**Exercise details**
Every line below that carries the word "frequency" needs to be copied.

*** Dataset extract Section Begins ***

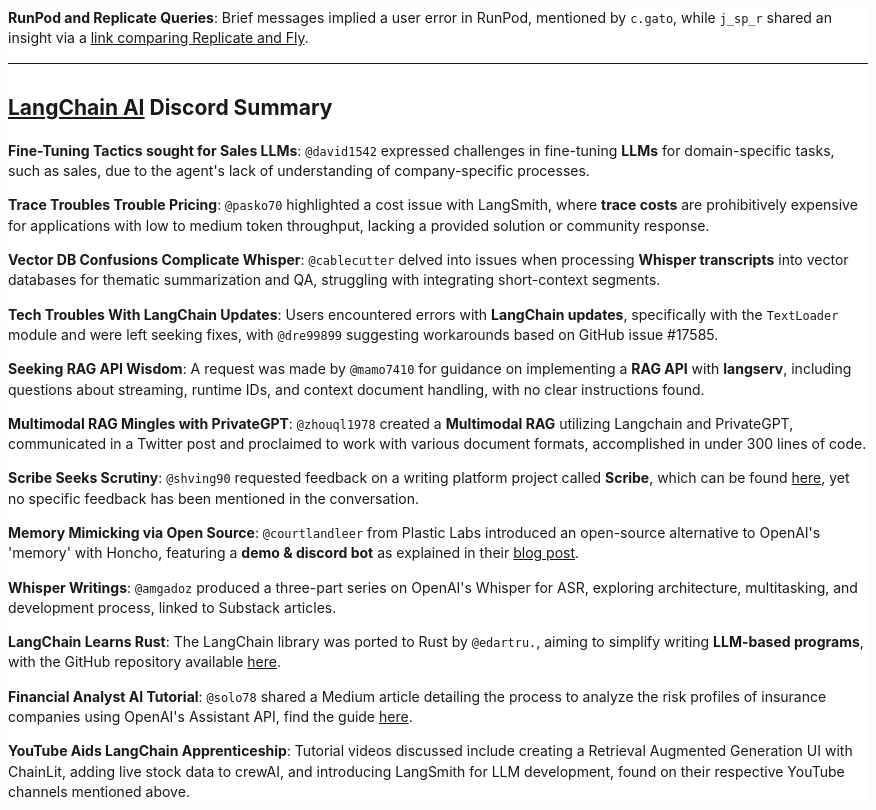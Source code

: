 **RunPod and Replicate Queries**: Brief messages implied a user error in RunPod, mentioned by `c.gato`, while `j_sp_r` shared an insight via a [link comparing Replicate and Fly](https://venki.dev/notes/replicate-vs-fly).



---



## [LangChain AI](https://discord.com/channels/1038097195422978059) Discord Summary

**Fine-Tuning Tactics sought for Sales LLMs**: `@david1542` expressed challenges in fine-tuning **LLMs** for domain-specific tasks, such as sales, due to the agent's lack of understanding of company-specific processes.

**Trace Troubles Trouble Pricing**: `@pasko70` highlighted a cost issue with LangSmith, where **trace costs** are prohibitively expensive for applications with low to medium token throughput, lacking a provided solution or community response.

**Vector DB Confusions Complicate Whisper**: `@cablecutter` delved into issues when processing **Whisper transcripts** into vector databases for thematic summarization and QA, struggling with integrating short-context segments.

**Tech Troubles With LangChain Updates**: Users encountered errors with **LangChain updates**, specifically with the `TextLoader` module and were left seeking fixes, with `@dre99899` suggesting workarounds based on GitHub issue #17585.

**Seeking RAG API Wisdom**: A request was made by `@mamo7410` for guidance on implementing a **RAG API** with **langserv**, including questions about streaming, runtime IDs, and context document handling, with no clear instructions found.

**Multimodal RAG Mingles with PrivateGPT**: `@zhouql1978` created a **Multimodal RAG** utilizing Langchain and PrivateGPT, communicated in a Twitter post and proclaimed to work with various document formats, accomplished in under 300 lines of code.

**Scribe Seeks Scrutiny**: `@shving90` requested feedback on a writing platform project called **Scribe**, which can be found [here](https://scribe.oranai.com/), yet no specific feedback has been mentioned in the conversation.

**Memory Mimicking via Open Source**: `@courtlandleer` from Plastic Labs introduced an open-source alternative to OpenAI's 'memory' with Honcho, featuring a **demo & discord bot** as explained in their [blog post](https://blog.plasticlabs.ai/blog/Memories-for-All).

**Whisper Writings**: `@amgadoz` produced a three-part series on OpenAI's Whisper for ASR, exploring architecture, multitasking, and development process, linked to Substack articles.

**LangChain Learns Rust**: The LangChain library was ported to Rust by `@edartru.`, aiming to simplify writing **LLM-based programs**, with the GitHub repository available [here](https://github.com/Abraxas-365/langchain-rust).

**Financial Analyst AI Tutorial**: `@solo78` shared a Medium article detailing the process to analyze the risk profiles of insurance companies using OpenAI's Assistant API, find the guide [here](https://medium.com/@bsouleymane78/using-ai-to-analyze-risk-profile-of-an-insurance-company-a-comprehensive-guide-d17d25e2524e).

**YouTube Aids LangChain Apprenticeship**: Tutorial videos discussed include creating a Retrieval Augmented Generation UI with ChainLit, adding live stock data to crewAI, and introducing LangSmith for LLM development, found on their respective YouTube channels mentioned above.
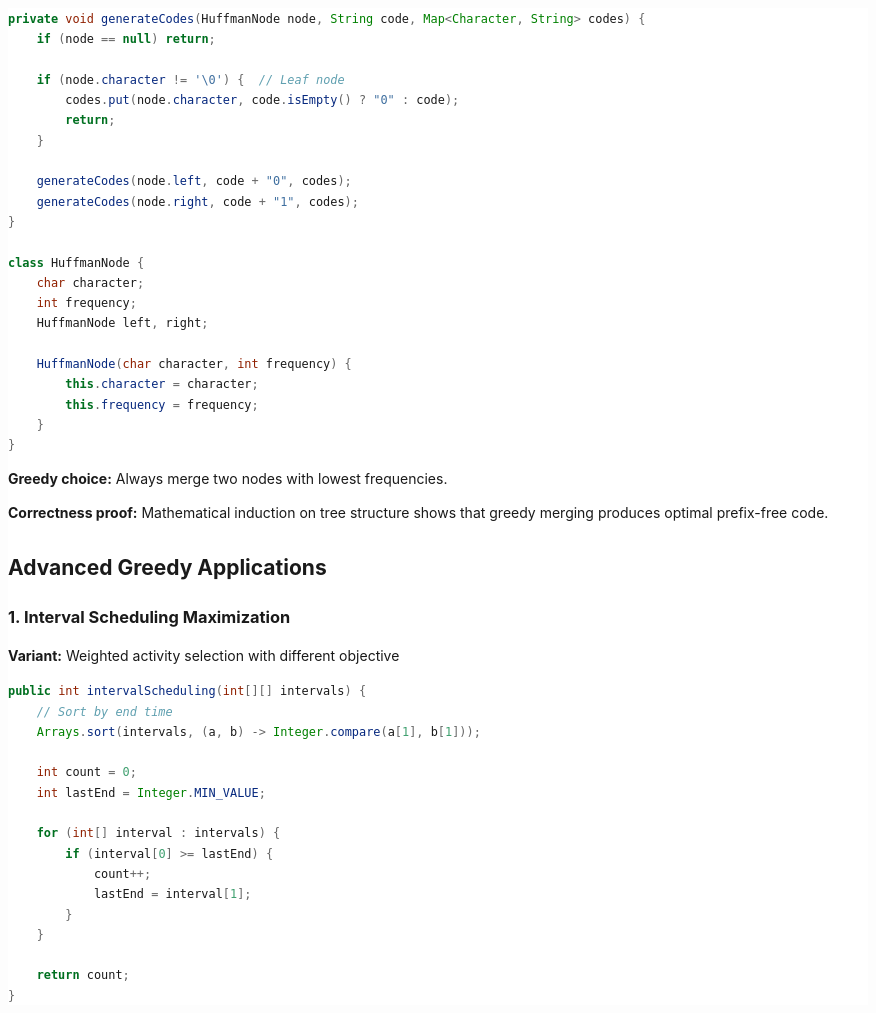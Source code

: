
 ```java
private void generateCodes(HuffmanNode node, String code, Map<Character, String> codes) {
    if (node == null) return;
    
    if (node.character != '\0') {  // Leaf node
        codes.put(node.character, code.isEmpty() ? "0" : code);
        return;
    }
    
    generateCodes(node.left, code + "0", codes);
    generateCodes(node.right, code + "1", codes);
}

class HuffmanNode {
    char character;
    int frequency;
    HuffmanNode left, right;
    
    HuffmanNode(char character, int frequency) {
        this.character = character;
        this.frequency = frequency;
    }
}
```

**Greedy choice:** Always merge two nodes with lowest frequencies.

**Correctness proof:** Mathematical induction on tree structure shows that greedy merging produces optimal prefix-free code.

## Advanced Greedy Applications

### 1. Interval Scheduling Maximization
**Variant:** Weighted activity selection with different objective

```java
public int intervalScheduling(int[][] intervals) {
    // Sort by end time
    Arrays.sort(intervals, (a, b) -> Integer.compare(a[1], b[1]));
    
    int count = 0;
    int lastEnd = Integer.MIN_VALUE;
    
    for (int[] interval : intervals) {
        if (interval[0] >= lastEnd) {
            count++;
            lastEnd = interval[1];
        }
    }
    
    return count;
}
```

*** Dataset extract Section Ends ***

**Response area**
    int frequency;
    HuffmanNode(char character, int frequency) {
        this.frequency = frequency;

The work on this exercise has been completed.